# What is being asked
The output should be every line below that includes the word "approves".

---

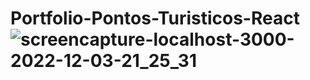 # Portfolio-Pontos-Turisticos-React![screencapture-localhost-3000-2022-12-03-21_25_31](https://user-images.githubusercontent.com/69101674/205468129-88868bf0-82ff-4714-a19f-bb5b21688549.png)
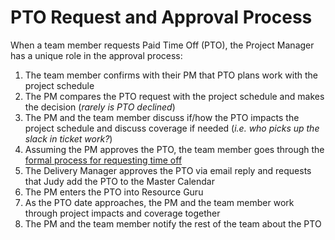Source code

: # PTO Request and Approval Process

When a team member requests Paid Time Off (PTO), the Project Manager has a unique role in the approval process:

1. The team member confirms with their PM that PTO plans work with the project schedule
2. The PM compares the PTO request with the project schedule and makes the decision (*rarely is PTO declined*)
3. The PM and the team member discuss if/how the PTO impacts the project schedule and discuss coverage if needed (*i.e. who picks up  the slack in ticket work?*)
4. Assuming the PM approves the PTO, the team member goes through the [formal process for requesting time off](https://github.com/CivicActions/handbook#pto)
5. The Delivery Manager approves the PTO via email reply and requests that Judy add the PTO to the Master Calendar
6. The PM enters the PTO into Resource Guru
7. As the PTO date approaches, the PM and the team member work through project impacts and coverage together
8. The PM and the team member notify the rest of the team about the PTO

---

# Reply to the exercise
4. Assuming the PM approves the PTO, the team member goes through the [formal process for requesting time off](https://github.com/CivicActions/handbook#pto)
5. The Delivery Manager approves the PTO via email reply and requests that Judy add the PTO to the Master Calendar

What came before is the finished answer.